- ABOUT THIS TASK -
The required answer is a copy of each line in the entries below that includes "will".

- EXERCISE INPUTS -
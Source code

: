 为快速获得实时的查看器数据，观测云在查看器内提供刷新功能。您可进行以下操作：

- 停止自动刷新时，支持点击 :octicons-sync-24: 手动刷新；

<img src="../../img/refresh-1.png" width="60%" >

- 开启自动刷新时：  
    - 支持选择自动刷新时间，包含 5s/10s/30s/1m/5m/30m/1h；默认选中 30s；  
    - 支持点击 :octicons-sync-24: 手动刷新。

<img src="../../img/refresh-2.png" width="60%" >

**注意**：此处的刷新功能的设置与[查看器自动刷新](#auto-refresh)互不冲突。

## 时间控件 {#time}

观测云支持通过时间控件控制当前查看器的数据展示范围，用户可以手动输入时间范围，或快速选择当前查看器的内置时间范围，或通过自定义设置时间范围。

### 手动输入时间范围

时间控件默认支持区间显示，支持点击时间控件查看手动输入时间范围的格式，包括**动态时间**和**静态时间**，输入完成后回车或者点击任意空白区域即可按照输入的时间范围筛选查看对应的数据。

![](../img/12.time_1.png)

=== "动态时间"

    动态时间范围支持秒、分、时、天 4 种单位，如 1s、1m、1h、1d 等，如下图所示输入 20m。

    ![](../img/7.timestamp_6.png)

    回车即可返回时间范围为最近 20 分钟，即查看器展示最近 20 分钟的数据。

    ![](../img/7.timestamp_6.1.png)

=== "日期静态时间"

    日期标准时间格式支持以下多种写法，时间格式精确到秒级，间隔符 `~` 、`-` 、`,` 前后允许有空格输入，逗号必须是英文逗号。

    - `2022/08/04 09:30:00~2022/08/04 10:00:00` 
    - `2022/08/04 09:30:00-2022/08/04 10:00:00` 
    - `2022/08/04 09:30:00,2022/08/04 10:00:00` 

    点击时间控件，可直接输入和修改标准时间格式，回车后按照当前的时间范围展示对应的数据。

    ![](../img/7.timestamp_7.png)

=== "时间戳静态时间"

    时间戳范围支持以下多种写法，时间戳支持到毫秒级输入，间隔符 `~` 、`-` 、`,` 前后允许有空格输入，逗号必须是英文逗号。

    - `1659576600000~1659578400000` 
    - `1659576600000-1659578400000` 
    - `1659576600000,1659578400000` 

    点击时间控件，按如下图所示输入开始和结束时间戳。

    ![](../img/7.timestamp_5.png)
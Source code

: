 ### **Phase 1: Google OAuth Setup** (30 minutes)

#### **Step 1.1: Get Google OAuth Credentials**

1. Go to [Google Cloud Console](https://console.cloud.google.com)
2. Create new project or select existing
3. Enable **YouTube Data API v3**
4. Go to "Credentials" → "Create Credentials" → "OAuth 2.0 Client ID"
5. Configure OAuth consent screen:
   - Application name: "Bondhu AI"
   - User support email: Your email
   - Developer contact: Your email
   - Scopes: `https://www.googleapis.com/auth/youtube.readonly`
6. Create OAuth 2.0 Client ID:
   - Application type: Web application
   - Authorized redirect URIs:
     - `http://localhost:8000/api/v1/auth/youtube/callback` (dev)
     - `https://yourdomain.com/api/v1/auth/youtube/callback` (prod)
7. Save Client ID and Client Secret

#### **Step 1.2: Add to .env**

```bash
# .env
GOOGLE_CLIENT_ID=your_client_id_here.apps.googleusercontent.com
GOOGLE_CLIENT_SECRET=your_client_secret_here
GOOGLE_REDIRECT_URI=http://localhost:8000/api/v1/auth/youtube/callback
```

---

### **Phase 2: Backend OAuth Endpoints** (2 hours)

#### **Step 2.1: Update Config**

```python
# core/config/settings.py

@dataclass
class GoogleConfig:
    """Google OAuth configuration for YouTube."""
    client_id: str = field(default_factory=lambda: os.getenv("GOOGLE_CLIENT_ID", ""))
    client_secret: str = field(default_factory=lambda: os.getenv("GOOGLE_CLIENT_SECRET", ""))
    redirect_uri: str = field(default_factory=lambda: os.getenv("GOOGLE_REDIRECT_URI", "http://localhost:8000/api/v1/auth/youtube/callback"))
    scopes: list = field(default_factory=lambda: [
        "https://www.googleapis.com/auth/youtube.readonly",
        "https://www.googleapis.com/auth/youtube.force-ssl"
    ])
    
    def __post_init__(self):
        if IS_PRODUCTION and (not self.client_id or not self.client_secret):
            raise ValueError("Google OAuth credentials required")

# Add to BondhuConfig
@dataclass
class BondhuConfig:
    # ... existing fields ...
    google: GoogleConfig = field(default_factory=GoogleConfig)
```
* * *
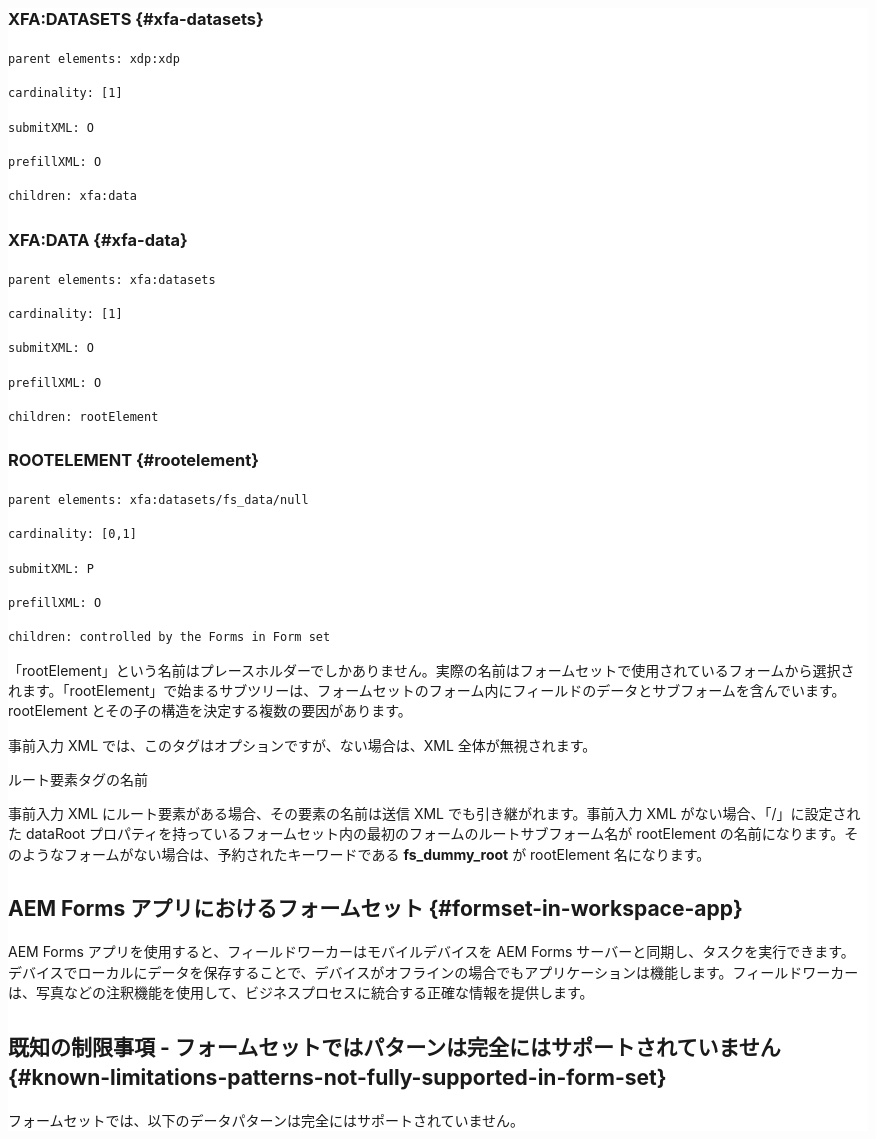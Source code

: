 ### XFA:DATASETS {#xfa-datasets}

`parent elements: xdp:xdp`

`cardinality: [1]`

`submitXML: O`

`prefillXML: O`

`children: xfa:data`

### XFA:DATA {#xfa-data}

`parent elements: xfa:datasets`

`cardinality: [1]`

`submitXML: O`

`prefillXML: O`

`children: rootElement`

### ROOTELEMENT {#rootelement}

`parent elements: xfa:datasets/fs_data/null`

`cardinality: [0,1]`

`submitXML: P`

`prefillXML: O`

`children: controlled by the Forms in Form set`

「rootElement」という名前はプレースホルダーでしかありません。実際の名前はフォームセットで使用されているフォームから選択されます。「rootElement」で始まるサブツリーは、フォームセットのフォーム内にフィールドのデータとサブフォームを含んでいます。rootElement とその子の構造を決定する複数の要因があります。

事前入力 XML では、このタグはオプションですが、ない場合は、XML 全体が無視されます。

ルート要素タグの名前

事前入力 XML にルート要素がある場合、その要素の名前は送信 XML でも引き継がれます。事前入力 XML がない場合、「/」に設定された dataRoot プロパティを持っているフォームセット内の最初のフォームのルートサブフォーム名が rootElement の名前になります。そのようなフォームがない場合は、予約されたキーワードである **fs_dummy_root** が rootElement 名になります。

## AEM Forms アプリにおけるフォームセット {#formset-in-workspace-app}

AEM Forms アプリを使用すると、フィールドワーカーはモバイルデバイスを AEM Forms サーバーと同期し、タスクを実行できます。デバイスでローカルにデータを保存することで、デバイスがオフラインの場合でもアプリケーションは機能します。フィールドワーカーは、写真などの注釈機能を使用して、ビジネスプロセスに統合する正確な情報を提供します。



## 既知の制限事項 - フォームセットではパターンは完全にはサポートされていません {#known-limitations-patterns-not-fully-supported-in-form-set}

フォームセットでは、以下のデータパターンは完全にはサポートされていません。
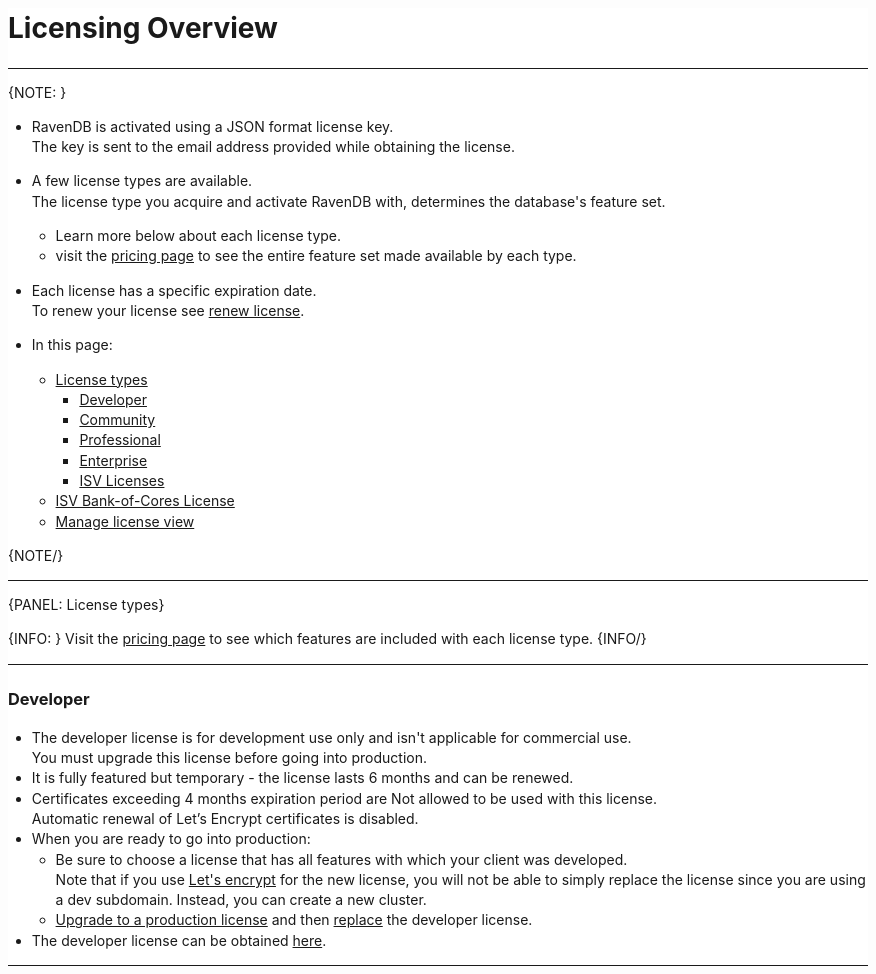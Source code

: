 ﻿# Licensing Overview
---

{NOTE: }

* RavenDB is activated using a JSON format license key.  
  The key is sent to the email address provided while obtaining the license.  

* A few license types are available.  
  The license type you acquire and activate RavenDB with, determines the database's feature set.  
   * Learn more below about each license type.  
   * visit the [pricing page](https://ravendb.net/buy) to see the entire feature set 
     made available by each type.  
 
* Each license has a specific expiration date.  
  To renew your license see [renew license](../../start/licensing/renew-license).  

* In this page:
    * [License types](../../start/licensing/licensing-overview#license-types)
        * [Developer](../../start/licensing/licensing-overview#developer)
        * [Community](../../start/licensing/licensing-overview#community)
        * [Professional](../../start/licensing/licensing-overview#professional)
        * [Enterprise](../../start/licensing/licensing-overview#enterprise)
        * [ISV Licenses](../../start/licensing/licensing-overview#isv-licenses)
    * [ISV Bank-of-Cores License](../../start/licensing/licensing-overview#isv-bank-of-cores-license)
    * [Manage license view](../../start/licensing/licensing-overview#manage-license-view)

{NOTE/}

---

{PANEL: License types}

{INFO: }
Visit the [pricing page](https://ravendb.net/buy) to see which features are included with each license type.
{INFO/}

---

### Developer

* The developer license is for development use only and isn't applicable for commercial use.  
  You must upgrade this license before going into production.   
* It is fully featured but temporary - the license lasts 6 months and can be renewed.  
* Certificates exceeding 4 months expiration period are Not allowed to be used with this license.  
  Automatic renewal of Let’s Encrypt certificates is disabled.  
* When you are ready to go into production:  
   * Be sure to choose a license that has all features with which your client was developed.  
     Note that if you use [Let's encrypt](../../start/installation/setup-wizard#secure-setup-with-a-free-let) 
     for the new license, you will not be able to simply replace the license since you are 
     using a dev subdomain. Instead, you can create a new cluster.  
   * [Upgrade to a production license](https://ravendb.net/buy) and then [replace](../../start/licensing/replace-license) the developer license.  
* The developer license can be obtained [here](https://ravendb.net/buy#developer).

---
==
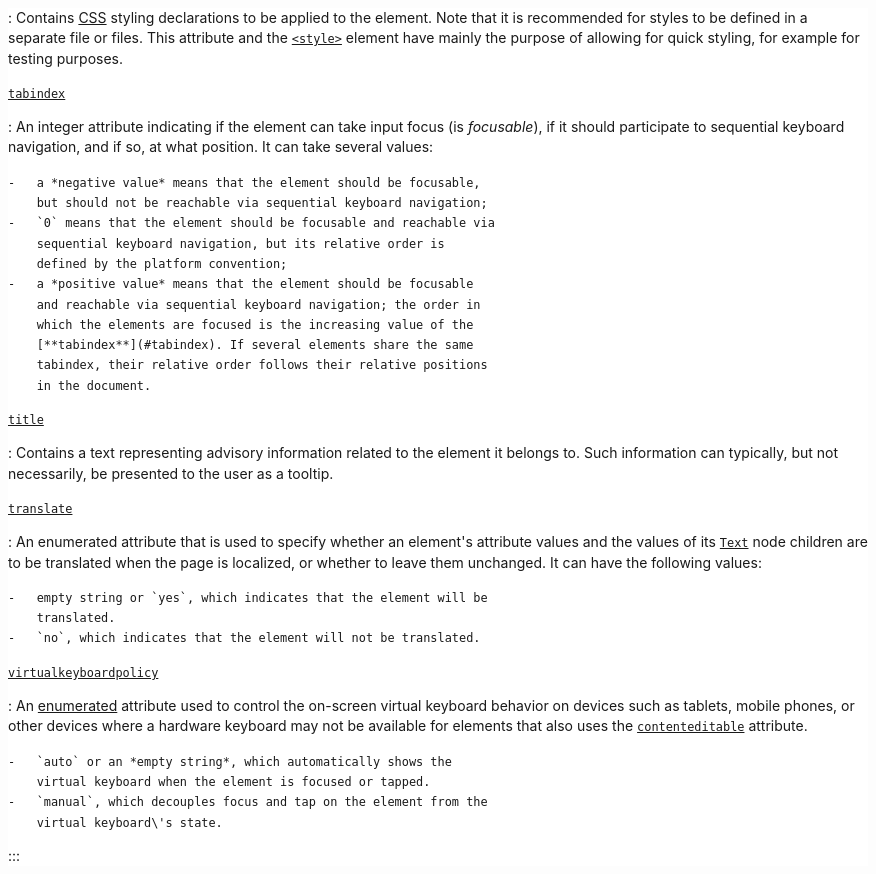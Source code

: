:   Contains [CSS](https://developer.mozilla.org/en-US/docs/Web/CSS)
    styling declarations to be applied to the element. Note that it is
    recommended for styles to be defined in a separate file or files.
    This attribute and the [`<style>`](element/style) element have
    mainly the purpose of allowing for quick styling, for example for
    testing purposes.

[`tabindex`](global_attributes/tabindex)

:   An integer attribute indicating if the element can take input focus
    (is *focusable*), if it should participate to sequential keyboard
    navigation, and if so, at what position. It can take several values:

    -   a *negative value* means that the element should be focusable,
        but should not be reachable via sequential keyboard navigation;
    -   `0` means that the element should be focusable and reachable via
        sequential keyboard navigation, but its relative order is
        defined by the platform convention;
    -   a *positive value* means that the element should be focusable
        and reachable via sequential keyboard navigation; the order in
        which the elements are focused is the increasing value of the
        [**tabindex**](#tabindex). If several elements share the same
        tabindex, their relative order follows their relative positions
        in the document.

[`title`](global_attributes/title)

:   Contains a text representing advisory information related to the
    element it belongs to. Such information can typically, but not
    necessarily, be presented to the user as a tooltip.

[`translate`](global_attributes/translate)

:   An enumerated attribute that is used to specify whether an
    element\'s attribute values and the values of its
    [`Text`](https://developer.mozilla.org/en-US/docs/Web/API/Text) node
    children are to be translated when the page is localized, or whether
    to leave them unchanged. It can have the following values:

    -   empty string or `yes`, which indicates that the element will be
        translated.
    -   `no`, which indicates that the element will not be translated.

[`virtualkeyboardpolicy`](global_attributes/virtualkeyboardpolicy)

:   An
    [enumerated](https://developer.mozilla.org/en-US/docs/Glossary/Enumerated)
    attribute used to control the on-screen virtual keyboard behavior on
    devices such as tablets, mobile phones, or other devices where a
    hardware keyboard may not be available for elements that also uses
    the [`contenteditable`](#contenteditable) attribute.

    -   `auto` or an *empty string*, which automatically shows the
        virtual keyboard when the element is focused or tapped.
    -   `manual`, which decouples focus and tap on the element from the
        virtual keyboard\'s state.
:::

- OUTPUT OF THE EXERCISE -
     for the new license, you will not be able to simply replace the license since you are 
    -   empty string or `yes`, which indicates that the element will be
    -   `no`, which indicates that the element will not be translated.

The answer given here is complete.